## Problem
Where the material below has a line containing "A plausible explanation", start repeating exactly, and keep going through the line containing "Such a mismatch", with no other lines.

## Entries provided
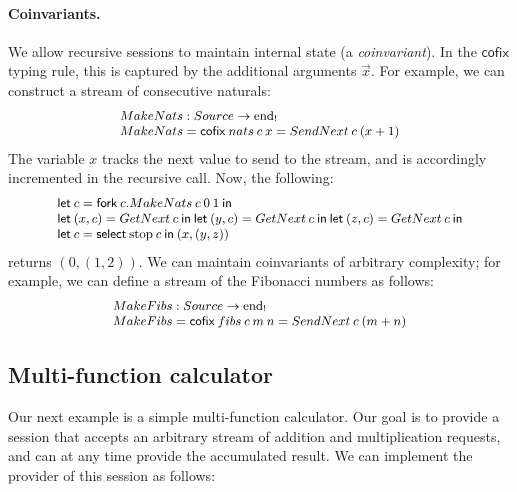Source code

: \documentclass[orivec,envcountsame]{llncs}
\makeatletter
\newcommand{\uto}{\ensuremath{\rightarrow}}
\newcommand{\outterm}{\mathrm{end}_!}
\newcommand{\mkwd}[1]{\mathsf{#1}}
\newcommand{\clabel}[1]{\mathrm{#1}}
\newcommand{\gvselect}[2]{\mkwd{select}\:#1\:#2}
\newcommand{\gvfork}[2]{\mkwd{fork}\:#1.#2}
\newcommand{\lrkwd}{\mkwd{cofix}}
\newcommand{\gvfix}[3]{\lrkwd\:#1\:#2 = #3}
\newcommand{\key}{\mkwd}
\newcommand{\cofix}{\lrkwd}
\newcommand{\ba}{\begin{array}}
\newcommand{\ea}{\end{array}}
\newcommand{\bl}{\ba[t]{@{}l@{}}}
\newcommand{\el}{\ea}
\makeatother
\begin{document}
\paragraph{Coinvariants.}

We allow recursive sessions to maintain internal state (a \emph{coinvariant}). In the $\cofix$
typing rule, this is captured by the additional arguments $\vec{x}$. For example, we can construct a
stream of consecutive naturals:
\[\small
\bl
  MakeNats : Source \uto \outterm \\
  MakeNats = \gvfix{nats}{c\:x}{SendNext\:c\:(x + 1)} \\
\el
\]
The variable $x$ tracks the next value to send to the stream, and is accordingly incremented in the
recursive call. Now, the following:
\[\small
\bl
\key{let}\:c = \gvfork{c}{MakeNats\:c\:0\:1}\:\key{in} \\
\key{let}\:(x, c) = GetNext\:c\:\key{in}\:
\key{let}\:(y, c) = GetNext\:c\:\key{in}\:
\key{let}\:(z, c) = GetNext\:c\:\key{in} \\
\key{let}\:c = \gvselect{\clabel{stop}}{c}\:\key{in}\:(x,(y,z)) \\
\el
\]
returns $(0, (1, 2))$.
%
We can maintain coinvariants of arbitrary complexity; for example, we can define a
stream of the Fibonacci numbers as follows:
\[\small
\bl
  MakeFibs : Source \uto \outterm \\
  MakeFibs = \gvfix{fibs}{c\:m\:n}{SendNext\:c\:(m + n)} \\
\el
\]

\subsection{Multi-function calculator}

Our next example is a simple multi-function calculator. Our goal is to provide a session that
accepts an arbitrary stream of addition and multiplication requests, and can at any time provide the
accumulated result.  We can implement the provider of this session as follows:
\end{document}
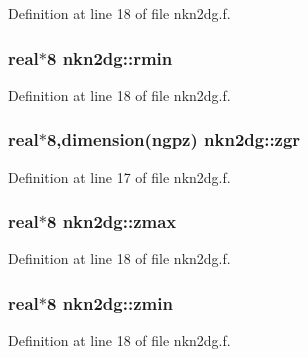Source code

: Definition at line 18 of file nkn2dg.f.\hypertarget{namespacenkn2dg_ff6da305fb08058f838a59caa1a250ee}{
\subsubsection[rmin]{\setlength{\rightskip}{0pt plus 5cm}real$\ast$8 {\bf nkn2dg::rmin}}}
\label{namespacenkn2dg_ff6da305fb08058f838a59caa1a250ee}




Definition at line 18 of file nkn2dg.f.\hypertarget{namespacenkn2dg_0c40a3d27386ecf84f131294ff888421}{
\subsubsection[zgr]{\setlength{\rightskip}{0pt plus 5cm}real$\ast$8,dimension(ngpz) {\bf nkn2dg::zgr}}}
\label{namespacenkn2dg_0c40a3d27386ecf84f131294ff888421}




Definition at line 17 of file nkn2dg.f.\hypertarget{namespacenkn2dg_94fb3ed033f384d20c9e79216d6c94c4}{
\subsubsection[zmax]{\setlength{\rightskip}{0pt plus 5cm}real$\ast$8 {\bf nkn2dg::zmax}}}
\label{namespacenkn2dg_94fb3ed033f384d20c9e79216d6c94c4}




Definition at line 18 of file nkn2dg.f.\hypertarget{namespacenkn2dg_149c8541a12c707978582512a081c137}{
\subsubsection[zmin]{\setlength{\rightskip}{0pt plus 5cm}real$\ast$8 {\bf nkn2dg::zmin}}}
\label{namespacenkn2dg_149c8541a12c707978582512a081c137}




Definition at line 18 of file nkn2dg.f.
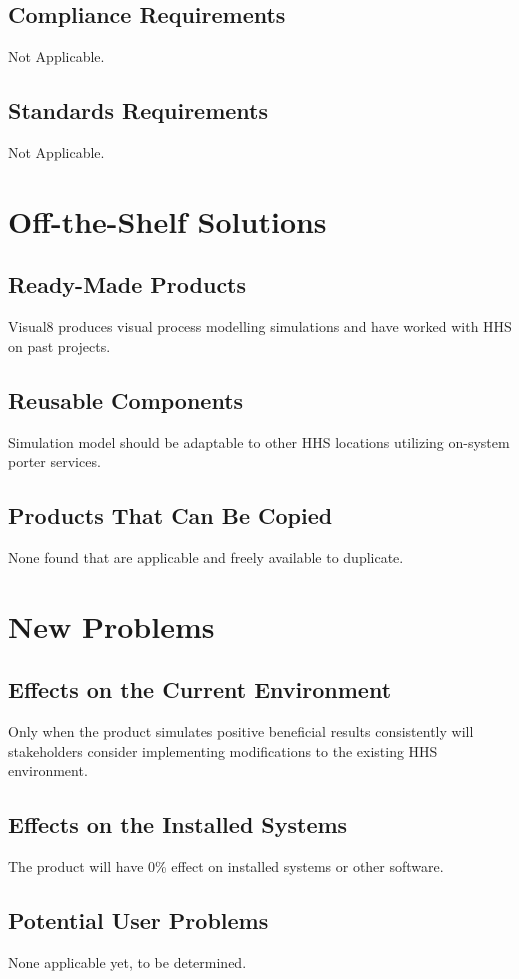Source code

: \documentclass[paper=letter, fontsize=10pt]{scrartcl}
\numberwithin{equation}{section}		%
\numberwithin{figure}{section}			%
\numberwithin{table}{section}				%
\begin{document}
\subsection{Compliance Requirements}
Not Applicable.
\subsection{Standards Requirements}
Not Applicable.

\section{Off-the-Shelf Solutions}
\subsection{Ready-Made Products}
Visual8 produces visual process modelling simulations and have worked with HHS on past projects.
\subsection{Reusable Components}
Simulation model should be adaptable to other HHS locations utilizing on-system porter services.
\subsection{Products That Can Be Copied}
None found that are applicable and freely available to duplicate.

\section{New Problems}
\subsection{Effects on the Current Environment}
Only when the product simulates positive beneficial results consistently will stakeholders consider implementing modifications to the existing HHS environment.
\subsection{Effects on the Installed Systems}
The product will have 0\% effect on installed systems or other software.
\subsection{Potential User Problems}
None applicable yet, to be determined.
\end{document}

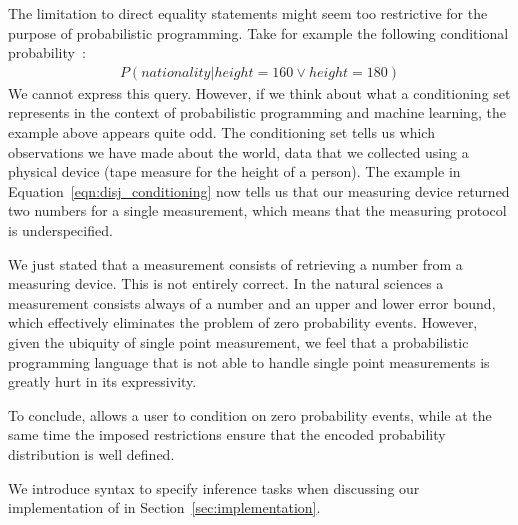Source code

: The limitation to direct equality statements might seem too restrictive for the purpose of probabilistic programming. Take for example the following conditional probability~\citep{nitti2016probabilistic}:
\begin{align}
	P(nationality| height {=} 160 \lor height {=} 180) \label{eqn:disj_conditioning}
\end{align}
We cannot express this query. However, if we think about what a conditioning set represents in the context of probabilistic programming and machine learning, the example above appears quite odd. The conditioning set tells us which observations we have made about the world, \ie data that we collected using a physical device (\eg tape measure for the height of a person). The example in Equation~\ref{eqn:disj_conditioning} now tells us that our measuring device returned two numbers for a single measurement, which means that the measuring protocol is underspecified.

We just stated that a measurement consists of retrieving a number from a measuring device. This is not entirely correct. In the natural sciences a measurement consists always of a number and an upper and lower error bound, which effectively eliminates the problem of zero probability events. However, given the ubiquity of single point measurement, we feel that a probabilistic programming language that is not able to handle single point measurements is greatly hurt in its expressivity.

To conclude,  \dcproblogsty allows a user to condition on zero probability events, while at the same time the imposed restrictions ensure that the encoded probability distribution is well defined.



We introduce syntax to specify inference tasks when discussing our implementation of \dcproblogsty in Section~\ref{sec:implementation}.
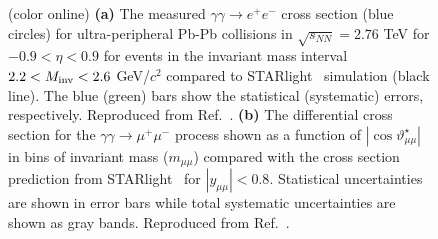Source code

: \documentclass[12pt,epjc3]{svjour3}\sloppy
\begin{document}
\begin{figure}
\begin{subfigure}{.40\textwidth}
      \caption{}
    \end{subfigure}
    \caption{
        (color online) 
    \textbf{(a)} The measured $\gamma\gamma \rightarrow e^+e^-$ cross section (blue circles) for ultra-peripheral Pb-Pb collisions in $\sqrt{s_{NN}} = 2.76$ TeV for $-0.9 < \eta < 0.9$ for events in the invariant mass interval $2.2 <M_{\rm inv} < 2.6$ GeV/$c^2$ compared to STARlight~\cite{kleinSTARlightMonteCarlo2017b} simulation (black line). The blue (green) bars show the statistical (systematic) errors, respectively. Reproduced from Ref.~\cite{abbasCharmoniumPairPhotoproduction2013a}.
    \textbf{(b)} 
    The differential cross section for the $\gamma\gamma \rightarrow \mu^+\mu^-$ process shown as a function of $|\cos \vartheta^{\star}_{\mu\mu}|$ in bins of invariant mass ($m_{\mu\mu}$) compared with the cross section prediction from STARlight~\cite{kleinSTARlightMonteCarlo2017b} for $|y_{\mu\mu}| < 0.8$. Statistical uncertainties are shown in error bars while total systematic uncertainties are shown as gray bands. Reproduced from Ref.~\cite{atlascollaborationExclusiveDimuonProduction2020}.
    }
    \label{fig:starlight_data}
\end{figure}

\end{document}
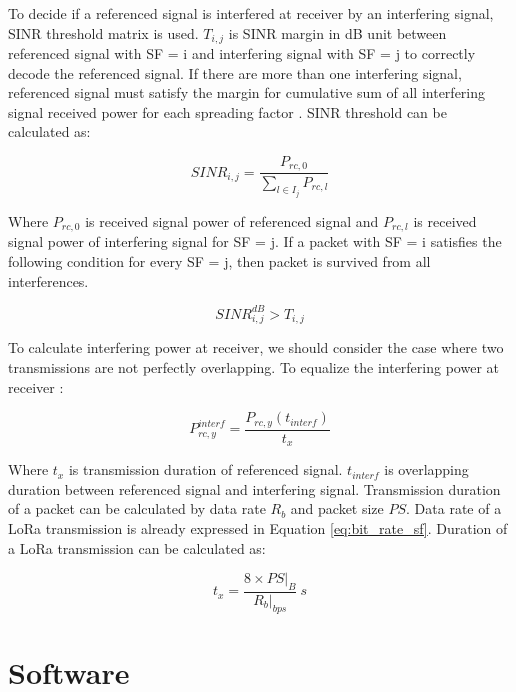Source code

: To decide if a referenced signal is interfered at receiver by an interfering signal, SINR threshold matrix is used. $T_{i,j}$ is SINR margin in dB unit between referenced signal with SF = i and interfering signal with SF = j to correctly decode the referenced signal. If there are more than one interfering signal, referenced signal must satisfy the margin for cumulative sum of all interfering signal received power for each spreading factor \cite{7996384}. SINR threshold can be calculated as:

\begin{equation} \label{eq:sinr_db}
SINR_{i,j} = \dfrac{P_{rc,0}}{\sum_{l \in I_j} P_{rc,l}}
\end{equation}

Where $P_{rc,0}$ is received signal power of referenced signal and $P_{rc,l}$ is received signal power of interfering signal for SF = j. If a packet with SF = i satisfies the following condition for every SF = j, then packet is survived from all interferences.

\begin{equation} \label{eq:sinr_t}
SINR_{i,j}^{dB} > T_{i,j}
\end{equation}

To calculate interfering power at receiver, we should consider the case where two transmissions are not perfectly overlapping. To equalize the interfering power at receiver \cite{7996384}:

\begin{equation} \label{eq:p_interference}
P_{rc,y}^{interf} = \dfrac{P_{rc,y}(t_{interf})}{t_{x}}
\end{equation}

Where $t_{x}$ is transmission duration of referenced signal. $t_{interf}$ is overlapping duration between referenced signal and interfering signal. Transmission duration of a packet can be calculated by data rate $R_{b}$ and packet size $PS$. Data rate of a LoRa transmission is already expressed in Equation \ref{eq:bit_rate_sf}. Duration of a LoRa transmission can be calculated as:

\begin{equation} \label{eq:transmission_duration}
t_{x} = \dfrac{8 \times PS|_{B}}{R_{b}|_{bps}}  \ s
\end{equation}

\section{Software}

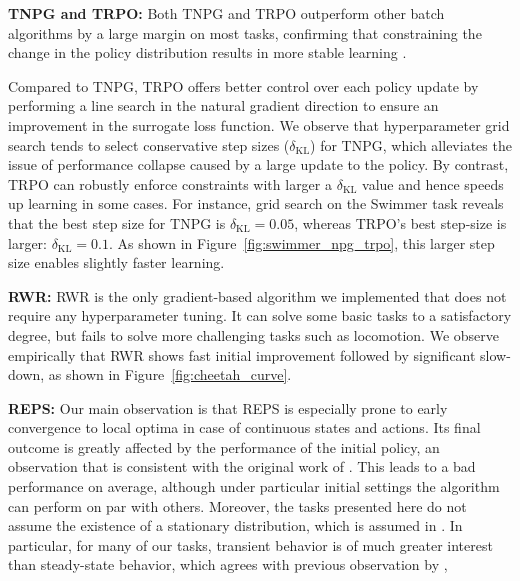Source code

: \documentclass{article}
\begin{document}
{\bf TNPG and TRPO:} Both TNPG and TRPO outperform other batch algorithms by a large margin on most tasks, confirming that constraining the change in the policy distribution results in more stable learning \cite{peters2008reinforcement}.



Compared to TNPG, TRPO offers better control over each policy update by performing a line search in the natural gradient direction to ensure an improvement in the surrogate loss function. We observe that hyperparameter grid search tends to select conservative step sizes ($\delta_{\text{KL}}$) for TNPG, which alleviates the issue of performance collapse caused by a large update to the policy. By contrast, TRPO can robustly enforce constraints with larger a $\delta_{\text{KL}}$ value and hence speeds up learning in some cases. For instance, grid search on the Swimmer task reveals that the best step size for TNPG is $\delta_{\text{KL}} = 0.05$, whereas TRPO's best step-size is larger: $\delta_{\text{KL}} = 0.1$. As shown in Figure~\ref{fig:swimmer_npg_trpo}, this larger step size enables slightly faster learning.







{\bf RWR:} RWR is the only gradient-based algorithm we implemented that does not require any hyperparameter tuning. It can solve some basic tasks to a satisfactory degree, but fails to solve more challenging tasks such as locomotion. We observe empirically that RWR shows fast initial improvement followed by significant slow-down, as shown in Figure~\ref{fig:cheetah_curve}.




{\bf REPS:} Our main observation is that REPS is especially prone to early convergence to local optima in case of continuous states and actions. Its final outcome is greatly affected by the performance of the initial policy, an observation that is consistent with the original work of \citet{Peters10REPS}. This leads to a bad performance on average, although under particular initial settings the algorithm can perform on par with others. Moreover, the tasks presented here do not assume the existence of a stationary distribution, which is assumed in \citet{Peters10REPS}. In particular, for many of our tasks, transient behavior is of much greater interest than steady-state behavior, which agrees with previous observation by \citet{HofNeuPet15}, 
\end{document}
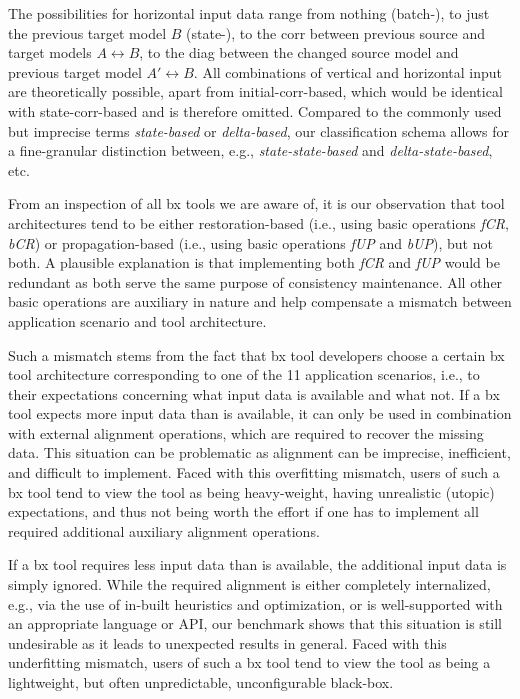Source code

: The possibilities for horizontal input data range from nothing (batch-), to just the previous target model $B$ (state-), to the corr between previous source and target models $A \leftrightarrow B$, to the diag between the changed source model and previous target model $A' \leftrightarrow B$.
All combinations of vertical and horizontal input are theoretically possible, apart from initial-corr-based, which would be identical with state-corr-based and is therefore omitted.
Compared to the commonly used but imprecise terms \emph{state-based} or \emph{delta-based}, our classification schema allows for a fine-granular distinction between, e.g., \emph{state-state-based} and \emph{delta-state-based}, etc.

From an inspection of all bx tools we are aware of, it is our observation that tool architectures tend to be either restoration-based (i.e., using basic operations \emph{fCR}, \emph{bCR}) or propagation-based (i.e., using basic operations \emph{fUP} and \emph{bUP}), but not both.
A plausible explanation is that implementing both \emph{fCR} and \emph{fUP} would be redundant as both serve the same purpose of consistency maintenance.
All other basic operations are auxiliary in nature and help compensate a mismatch between application scenario and tool architecture.

Such a mismatch stems from the fact that bx tool developers choose a certain bx tool architecture corresponding to one of the 11 application scenarios, i.e., to their expectations concerning what input data is available and what not.
If a bx tool expects more input data than is available, it can only be used in combination with external alignment operations, which are required to recover the missing data.
This situation can be problematic as alignment can be imprecise, inefficient, and difficult to implement.
Faced with this overfitting mismatch, users of such a bx tool tend to view the tool as being heavy-weight, having unrealistic (utopic) expectations, and thus not being worth the effort if one has to implement all required additional auxiliary alignment operations.

If a bx tool requires less input data than is available, the additional input data is simply ignored.
While the required alignment is either completely internalized, e.g., via the use of in-built heuristics and optimization, or is well-supported with an appropriate language or API, our benchmark shows that this situation is still undesirable as it leads to unexpected results in general.
Faced with this underfitting mismatch, users of such a bx tool tend to view the tool as being a lightweight, but often unpredictable, unconfigurable black-box.

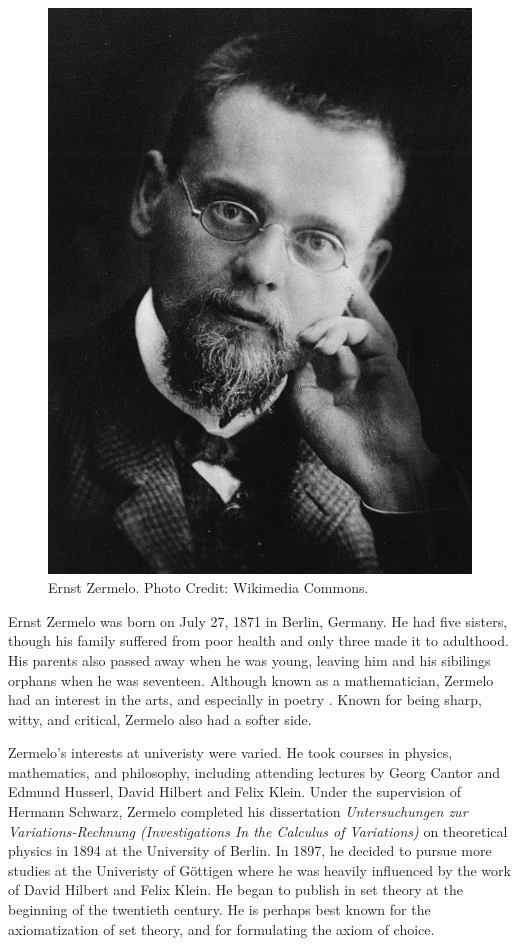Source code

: \documentclass[../../../include/open-logic-section]{subfiles}
\begin{document}

\begin{figure}[h!] 
\centering
\includegraphics[scale=0.5]{ernst-zermelo.jpg} 
\caption{Ernst Zermelo. Photo Credit: Wikimedia Commons.} 
\end{figure}
Ernst Zermelo was born on July 27, 1871 in Berlin, Germany. He had five sisters,
though his family suffered from poor health and only three made it to adulthood. 
His parents also passed away when he was young, leaving him and his sibilings
orphans when he was seventeen. Although known
as a mathematician, Zermelo had an interest in the arts, and especially in poetry
\citep[5]{ebbinghaus2015}. Known for being 
sharp, witty, and critical, Zermelo also had a softer side. 


Zermelo's interests at univeristy were varied. He took courses in physics, 
mathematics, and philosophy, including attending lectures by Georg Cantor
and Edmund Husserl, David Hilbert and Felix Klein. Under the supervision of Hermann Schwarz, Zermelo
completed his dissertation
\emph{Untersuchungen zur Variations-Rechnung (Investigations
In the Calculus of Variations)} on theoretical physics in 1894 at the University of Berlin.
In 1897, he decided to pursue more studies at the Univeristy of G\"{o}ttigen where he
was heavily influenced by the work of David Hilbert and Felix Klein. He began to publish 
in set theory at the beginning of the twentieth century. He is perhaps best known for
 the axiomatization of set theory, and for formulating the axiom of choice.
 
\end{document}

## Reply
A plausible explanation is that implementing both \emph{fCR} and \emph{fUP} would be redundant as both serve the same purpose of consistency maintenance.
All other basic operations are auxiliary in nature and help compensate a mismatch between application scenario and tool architecture.

Such a mismatch stems from the fact that bx tool developers choose a certain bx tool architecture corresponding to one of the 11 application scenarios, i.e., to their expectations concerning what input data is available and what not.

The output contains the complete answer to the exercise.